Ford told reporters that while he’s concerned about new coronavirus variants, he was ready to “gradually and safely” return to the colour-coded system of regional restrictions that was in place before the lockdown order. He said restaurants and non-essential businesses in three regions where COVID-19 cases are low will be allowed to open on Wednesday.
A stay-at-home order, however, will remain in effect across most of the province, he said, adding that it will be lifted on a region-by-region basis over the coming weeks. Health Minister Christine Elliott told reporters that all positive COVID-19 tests are being screened for known variants, adding that “variants of concern” have been found in several parts of the province.
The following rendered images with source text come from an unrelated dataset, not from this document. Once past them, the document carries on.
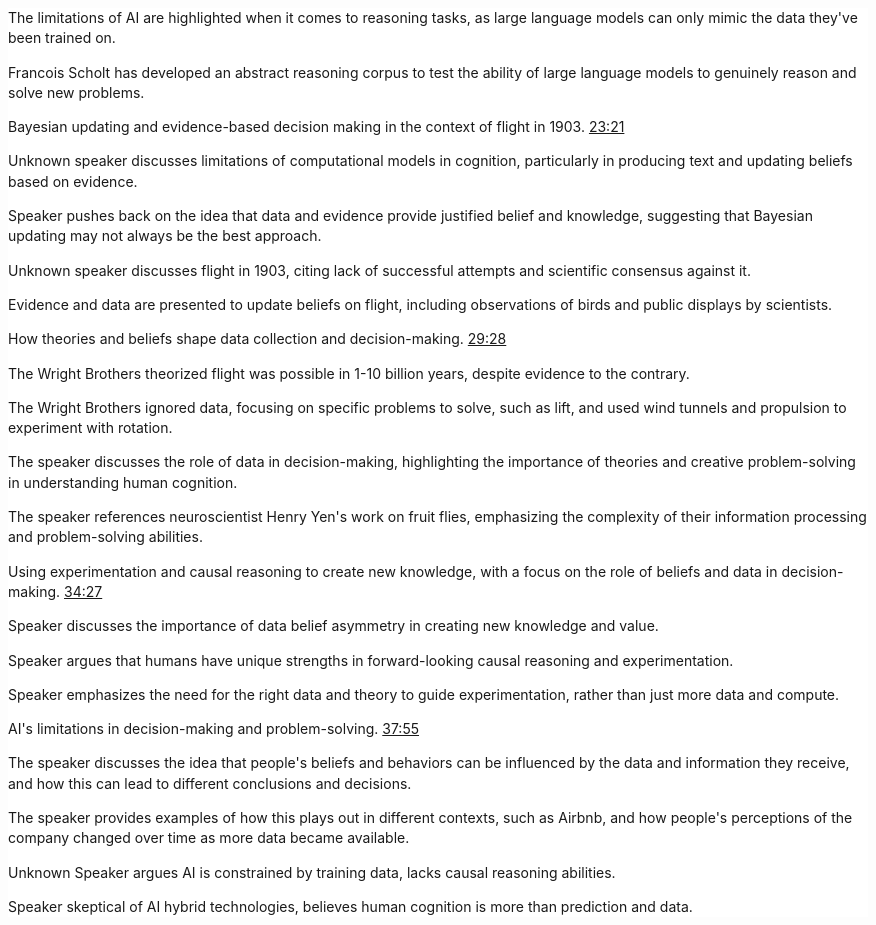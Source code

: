 The limitations of AI are highlighted when it comes to reasoning tasks, as large language models can only mimic the data they've been trained on.

Francois Scholt has developed an abstract reasoning corpus to test the ability of large language models to genuinely reason and solve new problems.

Bayesian updating and evidence-based decision making in the context of flight in 1903. [23:21](https://otter.ai/u/jcQxptgn2Tyb7sAT6AU4TGCBM78?tab=summary&t=1401s)

Unknown speaker discusses limitations of computational models in cognition, particularly in producing text and updating beliefs based on evidence.

Speaker pushes back on the idea that data and evidence provide justified belief and knowledge, suggesting that Bayesian updating may not always be the best approach.

Unknown speaker discusses flight in 1903, citing lack of successful attempts and scientific consensus against it.

Evidence and data are presented to update beliefs on flight, including observations of birds and public displays by scientists.

How theories and beliefs shape data collection and decision-making. [29:28](https://otter.ai/u/jcQxptgn2Tyb7sAT6AU4TGCBM78?tab=summary&t=1769s)

The Wright Brothers theorized flight was possible in 1-10 billion years, despite evidence to the contrary.

The Wright Brothers ignored data, focusing on specific problems to solve, such as lift, and used wind tunnels and propulsion to experiment with rotation.

The speaker discusses the role of data in decision-making, highlighting the importance of theories and creative problem-solving in understanding human cognition.

The speaker references neuroscientist Henry Yen's work on fruit flies, emphasizing the complexity of their information processing and problem-solving abilities.

Using experimentation and causal reasoning to create new knowledge, with a focus on the role of beliefs and data in decision-making. [34:27](https://otter.ai/u/jcQxptgn2Tyb7sAT6AU4TGCBM78?tab=summary&t=2068s)

Speaker discusses the importance of data belief asymmetry in creating new knowledge and value.

Speaker argues that humans have unique strengths in forward-looking causal reasoning and experimentation.

Speaker emphasizes the need for the right data and theory to guide experimentation, rather than just more data and compute.

AI's limitations in decision-making and problem-solving. [37:55](https://otter.ai/u/jcQxptgn2Tyb7sAT6AU4TGCBM78?tab=summary&t=2276s)

The speaker discusses the idea that people's beliefs and behaviors can be influenced by the data and information they receive, and how this can lead to different conclusions and decisions.

The speaker provides examples of how this plays out in different contexts, such as Airbnb, and how people's perceptions of the company changed over time as more data became available.

Unknown Speaker argues AI is constrained by training data, lacks causal reasoning abilities.

Speaker skeptical of AI hybrid technologies, believes human cognition is more than prediction and data.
Ontario reported 1,265 new cases of COVID-19 on Monday and 33 more deaths attributed to the novel coronavirus. Health officials said 901 people were hospitalized with COVID-19, including 335 in intensive care.
In Quebec, where 853 new cases and 17 more COVID-19-related deaths were reported Monday, non-essential stores, personal-care salons and museums reopened across the province. In six, less populated regions, gyms were allowed to reopen and in-person restaurant dining could resume.
In Alberta, restaurants also reopened for in-person dining Monday, while gyms could offer one-on-one training.
Restrictions on organized gatherings were eased in Nova Scotia Monday, as authorities reported one, travel-related case of COVID-19.
Meanwhile, Statistics Canada released a report Monday noting a rise in excess mortality among younger men in Western Canada between the spring and fall. The agency said the increase may be linked to “indirect consequences of the pandemic, which could include increases in mortality due to overdose.”
Excess mortality _ when more deaths than expected are reported during a specific period _ among Canadians under 45 rose from four per cent between March and June to 16 per cent between mid-September and November, the federal statistics agency said.
Men accounted for 77 per cent of those excess deaths, and only British Columbia and Alberta saw “significant excess mortality” among men under 45.
Roughly 50 people under 45 in Canada have died from COVID-19, well below the 440 excess deaths among people under 45 reported from September to November alone, StatCan said.
Among all age groups, there were 12,067 excess deaths between January and November 2020, the study said, which is five per cent more deaths than would have been expected if there were no COVID-19 pandemic.